If not stated, FINUFFT is assumed (cuFINUFFT <=1.3 is listed separately).

* new docs troubleshooting accuracy limitations due to condition number of the
  NUFFT problem.
* new sanity check on nj and nk (<0 or too big); new err code, tester, doc.
* MAX_NF increased from 1e11 to 1e12, since machines grow.
* improved GPU python docs: migration guide; usage from cupy, numba, torch,
  pycuda. PyPI pkg still at 2.2.0beta.

V 2.2.0 (12/12/23)

  - combined cmake build system via FINUFFT_USE_CUDA flag
  - python wrapper for GPU code included
  - GPU documentation (improving on cufinufft) added {install,c,python)_gpu.rst
  - CI includes GPU full test via C++, and python four styles, via Jenkins.
  - common spread_opts.h header; other code not yet made common.
  - GPU interface has been changed (ie broken) to more closely match finufft
  - cufinufft repo is left in legacy state at v1.3.
  - Add support for cuda streams, allowing for concurrent memory transfer and
    execution streams (PR #330)
  [coding lead on this: Robert Blackwell, with help from Joakim Anden]
* CMake build structure (thanks: Wenda Zhou, Marco Barbone, Libin Lu)
  - Note: the plan is to continue to support GNU makefile and* but
    to transition to CMake as the main build system.
  - CI workflow using CMake on 3 OSes, 2 compilers each, PR #382 (Libin Lu)	
* Docs: new tutorial content on iterative inverse NUFFTs; troubleshooting.
* GitHub-facing badges
* include/finufft/finufft_eitherprec.h moved up directory to be public (bea316c)
* interp (for type 2) accel by up to 60% in high-acc 2D/3D, by FMA/SIMD-friendly
  rearranging of loops, by Martin Reinecke, PR #292.
* remove inv array in binsort; speeds up multithreaded case by up to 50%
  but no effect on single-threaded. Martin Reinecke, PR #291.
* Fix memleak in repeated setpts (Issue #269); thanks Aaron Shih & Libin Lu.
* Fortran90 example via a new FINUFFT fortran module, thanks Reinhard Neder.
* made the C++ plan object (finufft_plan_s) private; only opaque pointer
  remains public, as should be (PR #233). Allows plan to have C++ constructs.
* fixed single-thread (OMP=OFF) build which failed due to fftw_defs.h/defs.h
* finally thread-safety for all fftw cases, kill FFTW_PLAN_SAFE (PR 354)
* Python interface: - better type checking (PR #237).
  - fixing edge cases (singleton dims, issue #359).
  - supports batch dimension of length 1 (issue #367).
* fix issue where repeated calls of finufft_makeplan with different numbers of
  requested threads would always use the first requested number of threads

CUFINUFFT v 1.3 (06/10/23) (Final legacy release outside of FINUFFT repo)

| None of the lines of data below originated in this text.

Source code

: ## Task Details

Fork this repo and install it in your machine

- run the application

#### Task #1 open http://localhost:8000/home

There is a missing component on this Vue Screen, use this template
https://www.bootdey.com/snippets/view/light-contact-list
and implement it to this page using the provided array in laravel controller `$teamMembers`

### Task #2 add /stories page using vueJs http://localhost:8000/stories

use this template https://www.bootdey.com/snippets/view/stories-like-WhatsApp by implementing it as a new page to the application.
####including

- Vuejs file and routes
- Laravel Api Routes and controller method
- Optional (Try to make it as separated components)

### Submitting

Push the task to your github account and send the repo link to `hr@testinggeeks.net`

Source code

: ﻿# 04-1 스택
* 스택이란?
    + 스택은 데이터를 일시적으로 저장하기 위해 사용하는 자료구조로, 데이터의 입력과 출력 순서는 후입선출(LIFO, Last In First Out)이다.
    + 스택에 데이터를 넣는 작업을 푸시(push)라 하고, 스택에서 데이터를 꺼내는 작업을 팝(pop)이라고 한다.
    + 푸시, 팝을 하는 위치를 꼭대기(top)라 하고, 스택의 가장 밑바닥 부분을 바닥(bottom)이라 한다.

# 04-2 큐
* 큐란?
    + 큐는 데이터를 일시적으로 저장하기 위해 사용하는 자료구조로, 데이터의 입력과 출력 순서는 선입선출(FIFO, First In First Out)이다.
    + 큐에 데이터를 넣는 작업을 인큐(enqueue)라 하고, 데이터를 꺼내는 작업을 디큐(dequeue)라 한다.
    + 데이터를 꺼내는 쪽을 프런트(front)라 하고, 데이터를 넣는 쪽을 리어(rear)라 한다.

* Move second half of onedim_fseries_kernel() to GPU (with a simple heuristic
  basing on nf1 to switch between the CPU and the GPU version).
* Melody fixed bug in MAX_NF being 0 due to typecasting 1e11 to int (thanks
  Elliot Slaughter for catching that).
* Melody fixed kernel eval so done w*d not w^d times, speeds up 2d a little, 3d
  quite a lot! (PR#130)
* Melody added 1D support for both types 1 (GM-sort and SM methods) 2 (GM-sort),
  in C++/CUDA and their test executables (but not Python interface).
* Various fixes to package config.
* Miscellaneous bug fixes.

V 2.1.0 (6/10/22)

* BREAKING INTERFACE CHANGE: nufft_opts is now called finufft_opts.
  This is needed for consistency and fixes a historical problem.
  We have compile-time warning, and backwards-compatibility for now.
* Professionalized the public-facing interface:
  - safe lib (.so, .a) symbols via hierarchical namespacing of private funcs
    that do not already begin with finufft{f}, in finufft:: namespace.
    This fixes, eg, clash with linking against cufinufft (their Issue #138).
  - public headers (finufft.h) has all macro names safe (ie FINUFFT suffix).
    Headers both public and private rationalized/simplified.
  - private headers are in include/finufft/, so not exposed by -Iinclude
  - spread_opts renamed finufft_spread_opts, since publicly exposed and name
    must respect library naming.
* change nj and nk in plan to BIGINT (int64_t), new big2d2f perftest, fixing
  Issue #215.
* PDF manual moved from local to hosting, Issue #221.
* Py doc for dtype fixed, Issue #216.
* spreadinterp evaluate_kernel_vector uses single arith when FLT=single.
* spread_opts.h fix duplication for FLT=single/double by making FLT->double.
* examples/simulplans1d1 demos ability to to wield independent plans.
* sped up float32 1d type 3 by 20% by using float32 cos()... thanks Wenda Zhou.

V 2.0.4 (1/13/22)

* makefile now appends (not replaces by) environment {C,F,CXX}FLAGS (PR #199).
* fixed MATLAB Contents.m and guru help strings.
* fortran examples: avoided clash with keywords "type" and "null", and correct
  creation of null ptr for default opts (issues #195-196, Jiri Kulda).
* various fixes to python wheels CI.
* various docs improvements.
* fixed modeord=1 failure for type 3 even though should never be used anyway
  (issue #194).
* fixed spreadcheck NaN failure to detect bug introduced in 2.0.3 (9566511).
* Dan Fortunato found and fixed MATLAB setpts temporary array loss, issue #185.

V 2.0.3 (4/22/21)

* finufft (plan) now thread-safe via OMP lock (if nthr=1 and -DFFTW_PLAN_SAFE)
  + new example/threadsafe*.cpp demos. Needs FFTW>=3.3.6 (Issues #72 #180 #183)
* fixed bug in checkbounds that falsely reported NU pt as invalid if exactly 1
  ULP below +pi, for certain N values only, egad! (Issue #181)
* GH workflows continuous integration (CI) in four setups (linux, osx*2, mingw)
* fixed memory leak in type 3.
* corrected C guru execute documentation.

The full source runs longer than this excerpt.